Baraq berjalan mendekati Sena, lalu ia duduk.
"Sudah ketemu?" tanya Baraq.
Sena membuka kacamata anti radiasinya, "Not yet," katanya.
"Sulit, sudah gue duga," balas Baraq.
"Lo meragukan gue?" Sena merasa tersinggung.
Baraq menggeleng, lalu membenarkan, "Bukan, bukan karena lo tidak bisa, tapi karena dia memang tidak bisa dicari."
Sena menaikkan sebelah alisnya, ia tidak mengerti. Sejujurnya baru pertama kali Sena sulit sekali menemukan orang yang dicarinya. Seolah takdir melarang untuk menemukan identitasnya. Tetapi tetap saja, Sena tidak mau mengakuinya.
"Lo aja yang terlalu sedikit ngasih identitasnya. Lo harus ngasih tau gue lebih, apapun tentang cewek bernama Kimora ini."
Baraq berpikir lagi. Benar apa yang dikatakan Sena, ia juga terlalu sedikit memberikan identitas Kimo. Baraq ingin, tetapi ia takut terjadi sesuatu yang tidak diinginkan kepada perempuan itu. Baraq tidak ingin membahayakan Kimo hanya karena keegoisannya yang ingin bertemu cepat dengan Kimo.

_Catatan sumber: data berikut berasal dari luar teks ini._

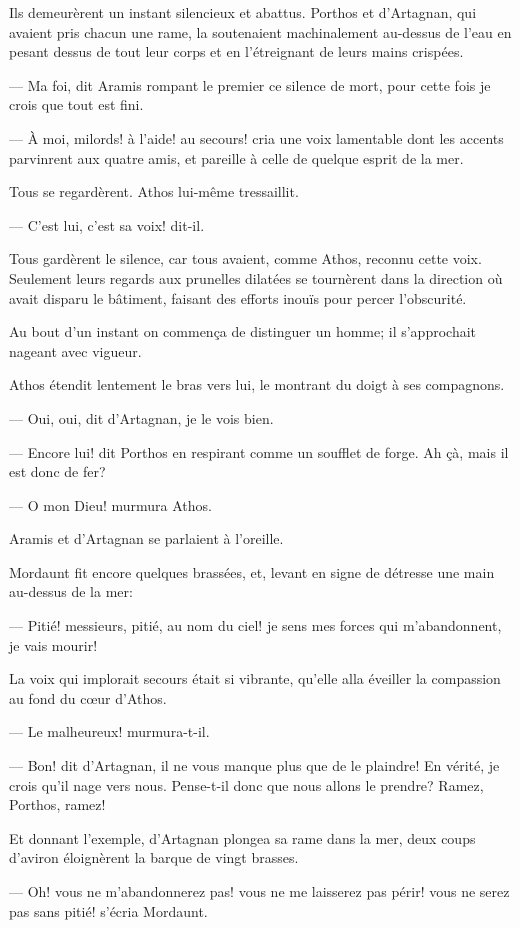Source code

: Ils demeurèrent un instant silencieux et abattus. Porthos et d'Artagnan, qui avaient pris chacun une rame, la soutenaient machinalement au-dessus de l'eau en pesant dessus de tout leur corps et en l'étreignant de leurs mains crispées.

— Ma foi, dit Aramis rompant le premier ce silence de mort, pour cette fois je crois que tout est fini.

— À moi, milords! à l'aide! au secours! cria une voix lamentable dont les accents parvinrent aux quatre amis, et pareille à celle de quelque esprit de la mer.

Tous se regardèrent. Athos lui-même tressaillit.

— C'est lui, c'est sa voix! dit-il.

Tous gardèrent le silence, car tous avaient, comme Athos, reconnu cette voix. Seulement leurs regards aux prunelles dilatées se tournèrent dans la direction où avait disparu le bâtiment, faisant des efforts inouïs pour percer l'obscurité.

Au bout d'un instant on commença de distinguer un homme; il s'approchait nageant avec vigueur.

Athos étendit lentement le bras vers lui, le montrant du doigt à ses compagnons.

— Oui, oui, dit d'Artagnan, je le vois bien.

— Encore lui! dit Porthos en respirant comme un soufflet de forge. Ah çà, mais il est donc de fer?

— O mon Dieu! murmura Athos.

Aramis et d'Artagnan se parlaient à l'oreille.

Mordaunt fit encore quelques brassées, et, levant en signe de détresse une main au-dessus de la mer:

— Pitié! messieurs, pitié, au nom du ciel! je sens mes forces qui m'abandonnent, je vais mourir!

La voix qui implorait secours était si vibrante, qu'elle alla éveiller la compassion au fond du cœur d'Athos.

— Le malheureux! murmura-t-il.

— Bon! dit d'Artagnan, il ne vous manque plus que de le plaindre! En vérité, je crois qu'il nage vers nous. Pense-t-il donc que nous allons le prendre? Ramez, Porthos, ramez!

Et donnant l'exemple, d'Artagnan plongea sa rame dans la mer, deux coups d'aviron éloignèrent la barque de vingt brasses.

— Oh! vous ne m'abandonnerez pas! vous ne me laisserez pas périr! vous ne serez pas sans pitié! s'écria Mordaunt.

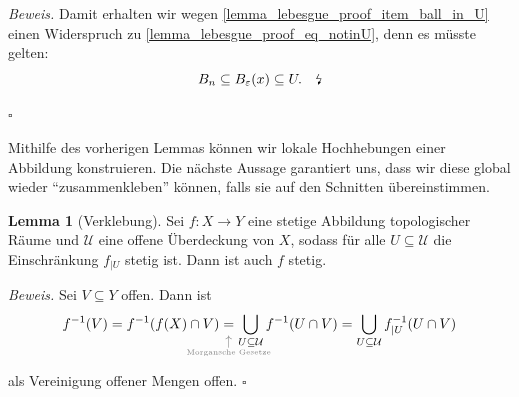 \documentclass[11pt, oneside]{article}
\theoremstyle{definition}
\numberwithin{theorem}{section}
\newtheorem{lemma}[theorem]{Lemma}
\theoremstyle{remark}
\renewenvironment{proof}{\textit{Beweis.}}{\leavevmode\unskip\penalty9999 \hbox{}\nobreak\hfill\quad\hbox{$\square$}}
\renewcommand{\subset}{\subseteq}
\newcommand{\N}{\mathbb{N}}
\newcommand{
	\explainbelow
}[2]{
       	 \underset{
	 	\mathclap{
			\tikz 
				\node [gray] {$\uparrow$} 
					node [below=0.5ex, gray, font=\tiny] {#1};
		}
	}{#2}
}
\newcommand{\longarrow}{\longrightarrow}
\begin{document}
\begin{proof}
	Damit erhalten wir wegen \ref{lemma_lebesgue_proof_item_ball_in_U} einen Widerspruch zu \cref{lemma_lebesgue_proof_eq_notinU}, denn es müsste gelten:
	\[B_n\subset B_\varepsilon (x)\subseteq U. \quad\text{\lightning}\]

\end{proof}

Mithilfe des vorherigen Lemmas können wir lokale Hochhebungen einer Abbildung konstruieren. Die nächste Aussage garantiert uns, dass wir diese global wieder \enquote{zusammenkleben} können, falls sie auf den Schnitten übereinstimmen.
\begin{lemma} [Verklebung] \label{lemma_pasting}
Sei \(f:X\longarrow Y\) eine stetige Abbildung topologischer Räume und \(\mathcal{U}\) eine offene Überdeckung von \(X\), sodass für alle \(U\subset \mathcal{U}\) die Einschränkung \(f_{|U}\) stetig ist. Dann ist auch \(f\) stetig.
\end{lemma}
\begin{proof}
Sei \(V\subset Y\) offen. Dann ist
\[f^{-1} (V) = f^{-1} (f(X)\cap V)\explainbelow{Morgansche Gesetze}{=}\bigcup_{U\subset \mathcal{U}} f^{-1} (U \cap V) 
= \bigcup_{U\subset \mathcal{U}}f_{|U}^{-1}(U \cap V)\]
als Vereinigung offener Mengen offen.
\end{proof}
\end{document}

"Gue Cuma tahu itu," kata Baraq memilih tetap menyembunyikannya.
"Lo menguji gue." Sena kembali memakai kacamatanya dan kembali fokus dengan kerjaannya mencari perempuan itu.
Baraq terkekeh, kemudian berdiri. "Untuk itu gue membayar lo kalau lo lupa."
Sena berdecih, "Lo baru bayar uang depan, ga usah terlalu sombong."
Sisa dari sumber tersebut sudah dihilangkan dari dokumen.